The four remaining members of the once-thriving artist commune are facing an Ellis Act eviction. They have until Tuesday to scrap together a deal to buy the space that has been home to dozens of artists since the mid-1970s. Otherwise they’re out. “It’s really scary,” says graphic artist Rozita Fogelman, a single mom. “I might find myself in two weeks on the street with my boy.”
The impending eviction, and other recent shutdowns of local art spaces, have created a Berkeley conundrum: The city would like to think of itself as a haven for full-time creative types, but its housing is unaffordable to most. So who, if anyone, should pay to subsidize artistic diversity?
The building’s owner, Oakland architect, developer, and businessman Sasha Shamszad, doesn’t feel it should be him. When he bought the warehouse in May 2001, he invoked the Ellis Act — a law that lets landlords evict renters in order to convert property to commercial use. About a hundred Berkeley residents have recently been displaced by such actions, according to city councilman Kriss Worthington.

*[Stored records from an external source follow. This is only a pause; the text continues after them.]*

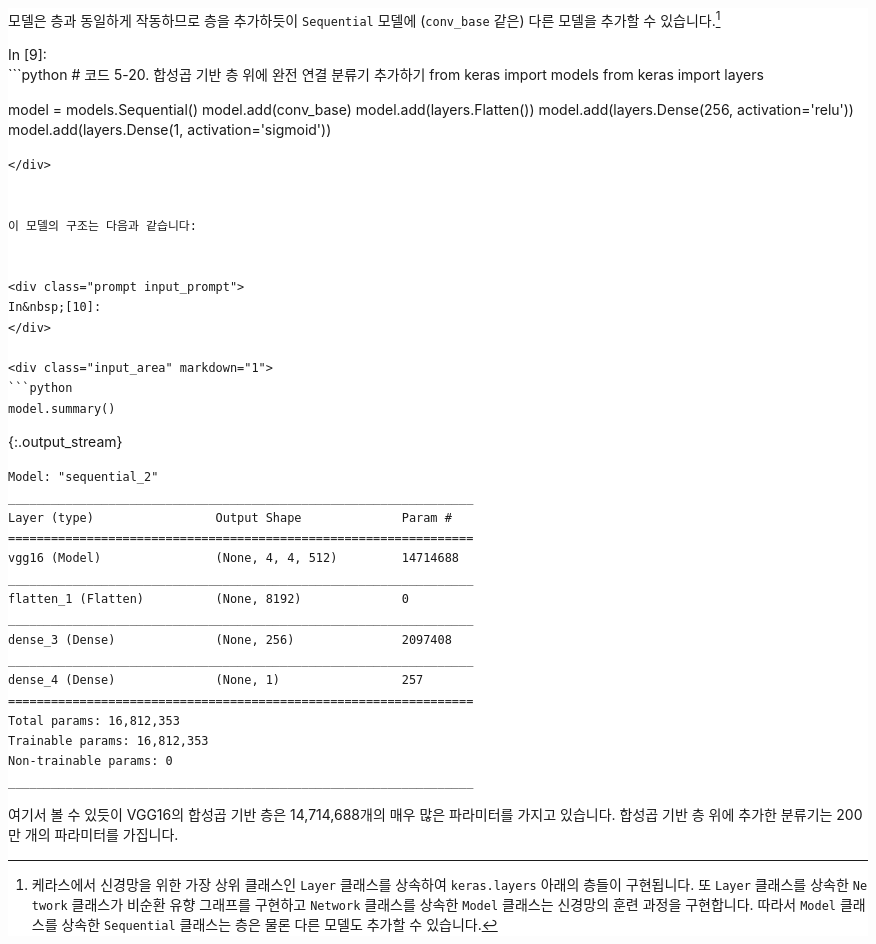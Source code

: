 
모델은 층과 동일하게 작동하므로 층을 추가하듯이 `Sequential` 모델에 (`conv_base` 같은) 다른 모델을 추가할 수 있습니다.[^9]

[^9]: 케라스에서 신경망을 위한 가장 상위 클래스인 `Layer` 클래스를 상속하여 `keras.layers` 아래의 층들이 구현됩니다. 또 `Layer` 클래스를 상속한 `Network` 클래스가 비순환 유향 그래프를 구현하고 `Network` 클래스를 상속한 `Model` 클래스는 신경망의 훈련 과정을 구현합니다. 따라서 `Model` 클래스를 상속한 `Sequential` 클래스는 층은 물론 다른 모델도 추가할 수 있습니다.


<div class="prompt input_prompt">
In&nbsp;[9]:
</div>

<div class="input_area" markdown="1">
```python
# 코드 5-20. 합성곱 기반 층 위에 완전 연결 분류기 추가하기
from keras import models
from keras import layers

model = models.Sequential()
model.add(conv_base)
model.add(layers.Flatten())
model.add(layers.Dense(256, activation='relu'))
model.add(layers.Dense(1, activation='sigmoid'))
```
</div>


이 모델의 구조는 다음과 같습니다:


<div class="prompt input_prompt">
In&nbsp;[10]:
</div>

<div class="input_area" markdown="1">
```python
model.summary()
```
</div>

{:.output_stream}
```
Model: "sequential_2"
_________________________________________________________________
Layer (type)                 Output Shape              Param #   
=================================================================
vgg16 (Model)                (None, 4, 4, 512)         14714688  
_________________________________________________________________
flatten_1 (Flatten)          (None, 8192)              0         
_________________________________________________________________
dense_3 (Dense)              (None, 256)               2097408   
_________________________________________________________________
dense_4 (Dense)              (None, 1)                 257       
=================================================================
Total params: 16,812,353
Trainable params: 16,812,353
Non-trainable params: 0
_________________________________________________________________
```

여기서 볼 수 있듯이 VGG16의 합성곱 기반 층은 14,714,688개의 매우 많은 파라미터를 가지고 있습니다. 합성곱 기반 층 위에 추가한 분류기는 200만 개의 파라미터를 가집니다.


[^1]: Karen Simonyan and Andrew Zisserman, “Very Deep Convolutional Networks for Large-Scale Image Recognition,” arXiv (2014), https://arxiv.org/abs/1409.1556.
[^2]: keras.applications 아래의 모듈들은 Keras-Applications 패키지의 알리아스입니다. 이 패키지는 Keras와 함께 자동으로 설치됩니다. 본문에 나열된 것 이외에도 다음 모델들이 포함되어 있습니다.
[^3]: François Chollet, “Xception: Deep Learning with Depthwise Separable Convolutions,” arXiv (2016), <https://arxiv.org/abs/1610.02357>.  
[^4]: Christian Szegedy, et al. “Rethinking the Inception Architecture for Computer Vision,” arXiv (2015), <https://arxiv.org/abs/1512.00567>.  
[^5]: Kaiming He, et al. “Deep Residual Learning for Image Recognition,” arXiv (2015), <https://arxiv.org/abs/1512.03385>.  
[^6]: VGG19는 합성곱 층 16개, 완전 연결 층 3개로 이루어져 있습니다. VGG16은 합성곱 층 13개, 완전 연결 층이 3개입니다.  
[^7]: Andrew G. Howard, et al. “MobileNets: Efficient Convolutional Neural Networks for Mobile Vision Applications,” arXiv (2017), <https://arxiv.org/abs/1704.04861>.
[^8]: `include_top`이 기본값 True이면 합성곱 층 위에 완전 연결 층이 추가되기 때문에 `input_shape`이 원본 모델과 동일한 `(224, 224, 3)`이 되어야 합니다.
[^10]: 예를 들어 `block1_conv1` 층의 경우 윈도우 크기가 3×3, 입력 채널의 깊이가 3, 필터의 개수가 64개이므로 가중치 행렬의 크기는 `(3, 3, 3, 64)`가 됩니다. 편향은 필터마다 하나씩 필요하므로 `(64,)`의 크기를 가집니다. 모델의 `trainable_weights` 속성을 출력하면 전체 가중치 크기를 확인할 수 있습니다.
[^11]: 4.5.5절에서 설명했듯이 정확도를 직접 최적화할 수 없고 크로스엔트로피 같은 대리 손실 함수(surrogate loss function)를 사용하기 때문에 이런 현상이 발생할 수 있습니다.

Six of the artists have already been forced out of the Adeline warehouse, but the law required Shamszad to give Fogelman and fellow artist Natasha Shawver a one-year reprieve because each lives there with a disabled family member. Shamszad says he has postponed renovations so as to “not disturb [the artists’] habitat,” a delay he claims has cost him tens of thousands of dollars in taxes, insurance, and other fees.
The artists, meanwhile, are trying to convince the landlord to back out of his investment. With advice from city officials and financing from the Northern California Land Trust, they made a bid on August 30 to buy the building for $475,000 — about $40,000 more than Shamszad paid.
The owner dismissed the unsolicited initial offer, calling it “a joke — almost an insult.” Shamszad contends the property is worth about $1.5 million. He notes that the tenants had years to buy the building from previous owner Tim Baker, but instead they let it languish on the market while paying minimum rent.
Shawver, a painter, says that until the evictions she had no idea low-income housing subsidies existed. In a show of support, the city has promised the artists help in dealing with a long-overdue $750,000 seismic retrofit by waiving some requirements and fees. The Housing Advisory Commission also voted on September 5 to give them a $25,000 loan. Shawver estimates that a nonprofit art co-op of six to eight members should be able to handle the remaining costs.
Shamszad is disappointed that the artists are turning to the taxpayers. “Why are they entitled to extra perks while I had to work so hard as an artist and pay my dues?” he says. (The landlord is also a photographer who owns Ziba Color Lab downtown.)
It’s not only about personal survival, Shawver claims, “it’s about providing something for the community.” Yet both landlord and tenant have similar plans for the building. Shawver envisions a community gallery and workspaces; Shamszad wants roughly the same thing, but without residences.
A vocal group of Berkeley residents and city officials, including Worthington, complain that landlords too often evict valuable low-income residents that give the city character. “Some landlords couldn’t care less who they are kicking out,” says Worthington. “It doesn’t matter if they’re teachers or artists. They’re just in the way.”
Shamszad doesn’t buy this artist-as-victim notion. “It’s absolute nonsense,” he says. “This town is nothing but filled with artists.”
Yet two major local art centers have recently shut down. The Blake Street Hawkeyes Theatre, the improv house in South Berkeley where Whoopi Goldberg got her start, had its last bash in July. Last month the Crucible, a West Berkeley art facility that offered classes in metalworking, sculpture, and drawing, announced that it would close in October. “There was a time when Berkeley was full of artists, but not lately,” said Don Donahue, founder of Zap Comics and a 26-year warehouse resident evicted in July.
Mac McDonald, a welder at the skylight factory that took over the Hawkeyes’ building, says he feels for the artists. “I don’t know where they go from here,” he says. “Pinole? What’s left?”